The council awarded an engineering contract at the meeting to study replacing the Skyrocket Creek diversion, which washed away in 2006, and “in a major flood event” could potentially flood out the pool, said city manager Patrick Rondinelli. The contract was awarded to McMillan Engineering of Ridgway.
A second engineering contract was given to Monadock Mineral Services of Ouray to determine work needed to replace the hot water line from Box Canyon that feeds the Ouray pool.
The current line leaks, Rondinelli said, losing water and heat along the way. The section of line to be replaced runs from Box Canyon to Third Avenue and Oak streets, he said.
“Where the source is, are significant holes in the line from scree debris, and with the river channel, it undercuts the line and (the line) is actually hanging in the air,” he said. “We’re in jeopardy of closing that line, which would have significant impact on the pool.”
Not only will the hot water line be replaced, but other sources of hot water from the many geothermal springs around Ouray will be located, not only for the pool but to increase the likelihood of producing geothermal energy.
Monadock will partner with West Water Engineering to complete the study, Rondinelli said.
“We are really excited to move forward, and in the best-case scenario we hope to have the engineering done by mid-summer and start construction this fall during low river season,” he said. “We still have to go out and get funding for construction and it will probably be next year before the real work is done.”
The Skyrocket diversion project will protect both the pool and U.S. Highway 550 from potential flood damage in case of a major flood event like the flood of 1929. That event “flooded the power plant, took the railroad section house and almost got the depot. Bridges and roads vanished and the Hot Springs Pool filled with mud, rock and debris…,” according to A Brief History of Ouray by historian Doris Gregory.

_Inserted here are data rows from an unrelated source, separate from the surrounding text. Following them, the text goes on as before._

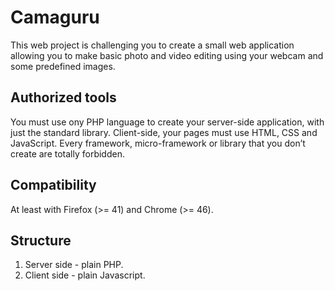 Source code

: # Camaguru
This web project is challenging you to create a small web application allowing you to
make basic photo and video editing using your webcam and some predefined images.

## Authorized tools
You must use ony PHP language to create your server-side application, with just
the standard library.
Client-side, your pages must use HTML, CSS and JavaScript.
Every framework, micro-framework or library that you don’t create are totally
forbidden.

## Compatibility
At least with Firefox (>= 41) and Chrome (>= 46).

## Structure
1. Server side - plain PHP.
2. Client side - plain Javascript.
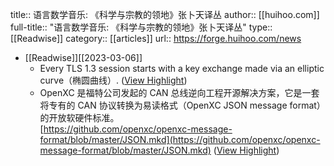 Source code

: title:: 语言数学音乐: 《科学与宗教的领地》张卜天译丛
author:: [[huihoo.com]]
full-title:: "语言数学音乐: 《科学与宗教的领地》张卜天译丛"
type:: [[Readwise]]
category:: [[articles]]
url:: https://forge.huihoo.com/news

- [[Readwise]][[2023-03-06]]
	- Every TLS 1.3 session starts with a key exchange made via an elliptic curve（椭圆曲线）. ([View Highlight](https://read.readwise.io/read/01gtbshakc08g99apzxd363hgw))
	- OpenXC 是福特公司发起的 CAN 总线逆向工程开源解决方案，它是一套将专有的 CAN 协议转换为易读格式（OpenXC JSON message format）的开放软硬件标准。  
	  [https://github.com/openxc/openxc-message-format/blob/master/JSON.mkd](https://github.com/openxc/openxc-message-format/blob/master/JSON.mkd) ([View Highlight](https://read.readwise.io/read/01gtbsk4n6qzgsrfhp5265tcj7))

The Skyrocket diversion has not been replaced since it washed away in 2006, Rondinelli said, and the channel of the creek still wants to run north – to the pool.
“If we do have a significant event, there is nothing to stop it from coming back to its historical drainage, especially if it became plugged,” he said. “Everything would go toward the pool, and we’re just lucky that it hasn’t happened.”

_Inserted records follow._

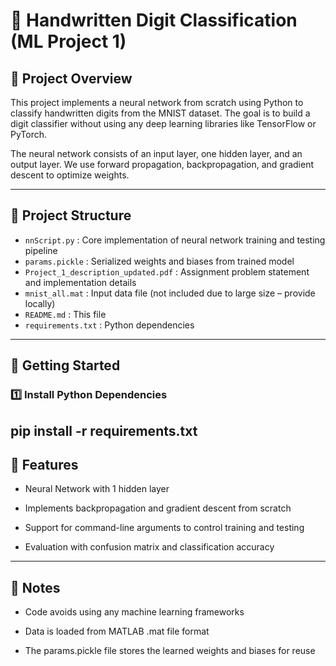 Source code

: # 🧠 Handwritten Digit Classification (ML Project 1)

## 📌 Project Overview

This project implements a neural network from scratch using Python to classify handwritten digits from the MNIST dataset. The goal is to build a digit classifier without using any deep learning libraries like TensorFlow or PyTorch.

The neural network consists of an input layer, one hidden layer, and an output layer. We use forward propagation, backpropagation, and gradient descent to optimize weights.

---

## 📁 Project Structure

- `nnScript.py` : Core implementation of neural network training and testing pipeline
- `params.pickle` : Serialized weights and biases from trained model
- `Project_1_description_updated.pdf` : Assignment problem statement and implementation details
- `mnist_all.mat` : Input data file (not included due to large size – provide locally)
- `README.md` : This file
- `requirements.txt` : Python dependencies

---

## 🚀 Getting Started

### 1️⃣ Install Python Dependencies

pip install -r requirements.txt
---

## 🧠 Features

- Neural Network with 1 hidden layer

- Implements backpropagation and gradient descent from scratch

- Support for command-line arguments to control training and testing

- Evaluation with confusion matrix and classification accuracy
---
## 📂 Notes
- Code avoids using any machine learning frameworks

- Data is loaded from MATLAB .mat file format

- The params.pickle file stores the learned weights and biases for reuse
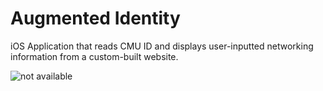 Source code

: # Augmented Identity

iOS Application that reads CMU ID and displays user-inputted networking information from a custom-built website.

![not available](https://github.com/EdwardLu2018/augmented-identity/blob/master/logo.png)
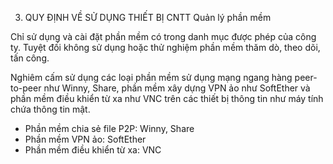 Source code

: 3. QUY ĐỊNH VỀ SỬ DỤNG THIẾT BỊ CNTT
   Quản lý phần mềm

Chỉ sử dụng và cài đặt phần mềm có trong danh mục được phép của công ty.
Tuyệt đối không sử dụng hoặc thử nghiệm phần mềm thăm dò, theo dõi, tấn công.

Nghiêm cấm sử dụng các loại phần mềm sử dụng mạng ngang hàng peer-to-peer như Winny, Share, phần mềm xây dựng VPN ảo như SoftEther và phần mềm điều khiển từ xa như VNC trên các thiết bị thông tin như máy tính chứa thông tin mật.

- Phần mềm chia sẻ file P2P: Winny, Share
- Phần mềm VPN ảo: SoftEther
- Phần mềm điều khiển từ xa: VNC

Funding for both engineering studies comes from a $60,000 grant from the state Department of Local Affairs and $40,000 in matching funds from the city, Rondinelli said.
Both projects are vital to Ouray, Rondinelli said. Flooding from Skyrocket Creek could damage the pool in a major flood, he said, and could wash away sections of U.S. Highway 550, the major evacuation route from Ouray to the north.

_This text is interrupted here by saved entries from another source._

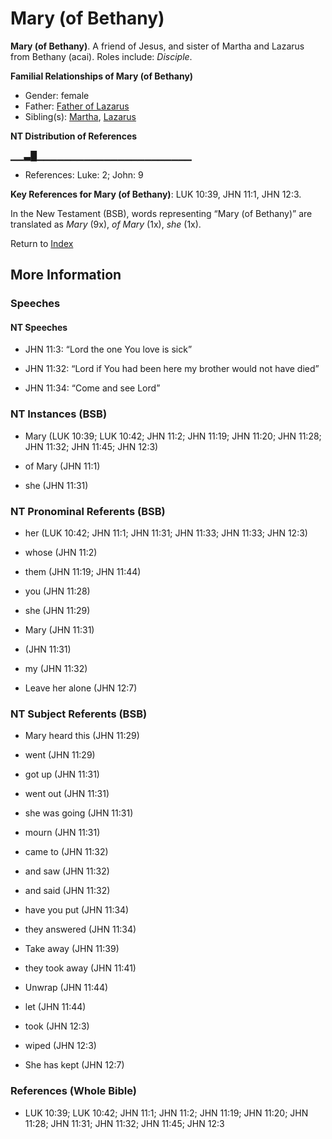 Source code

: # Mary (of Bethany)
**Mary (of Bethany)**. 
A friend of Jesus, and sister of Martha and Lazarus from Bethany (acai). 
Roles include: 
_Disciple_. 




**Familial Relationships of Mary (of Bethany)**


* Gender: female
* Father: [Father of Lazarus](FatherOfLazarus.md)
* Sibling(s): [Martha](Martha.md), [Lazarus](Lazarus.2.md)


**NT Distribution of References**

▁▁▃█▁▁▁▁▁▁▁▁▁▁▁▁▁▁▁▁▁▁▁▁▁▁▁
* References: Luke: 2; John: 9



**Key References for Mary (of Bethany)**: 
LUK 10:39, JHN 11:1, JHN 12:3. 




In the New Testament (BSB), words representing “Mary (of Bethany)” are translated as 
*Mary* (9x), *of Mary* (1x), *she* (1x). 


Return to [Index](00-Index.md)

## More Information

### Speeches

#### NT Speeches

* JHN 11:3: “Lord the one You love is sick”

* JHN 11:32: “Lord if You had been here my brother would not have died”

* JHN 11:34: “Come and see Lord”

### NT Instances (BSB)

* Mary (LUK 10:39; LUK 10:42; JHN 11:2; JHN 11:19; JHN 11:20; JHN 11:28; JHN 11:32; JHN 11:45; JHN 12:3)

* of Mary (JHN 11:1)

* she (JHN 11:31)



### NT Pronominal Referents (BSB)

* her (LUK 10:42; JHN 11:1; JHN 11:31; JHN 11:33; JHN 11:33; JHN 12:3)

* whose (JHN 11:2)

* them (JHN 11:19; JHN 11:44)

* you (JHN 11:28)

* she (JHN 11:29)

* Mary (JHN 11:31)

*  (JHN 11:31)

* my (JHN 11:32)

* Leave her alone (JHN 12:7)



### NT Subject Referents (BSB)

* Mary heard this (JHN 11:29)

* went (JHN 11:29)

* got up (JHN 11:31)

* went out (JHN 11:31)

* she was going (JHN 11:31)

* mourn (JHN 11:31)

* came to (JHN 11:32)

* and saw (JHN 11:32)

* and said (JHN 11:32)

* have you put (JHN 11:34)

* they answered (JHN 11:34)

* Take away (JHN 11:39)

* they took away (JHN 11:41)

* Unwrap (JHN 11:44)

* let (JHN 11:44)

* took (JHN 12:3)

* wiped (JHN 12:3)

* She has kept (JHN 12:7)



### References (Whole Bible)

* LUK 10:39; LUK 10:42; JHN 11:1; JHN 11:2; JHN 11:19; JHN 11:20; JHN 11:28; JHN 11:31; JHN 11:32; JHN 11:45; JHN 12:3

Keeping the city-owned hot springs pool hot is important because the pool attracts visitors and contributes about $1 million annually to the city’s parks system, Rondinelli said.
“It’s a major tourist attraction, one of the many assets we have along with the beauty of the terrain, the Jeep trails and hiking trails, restaurants and shops, and obviously is a major draw that helps bring people here,” he said.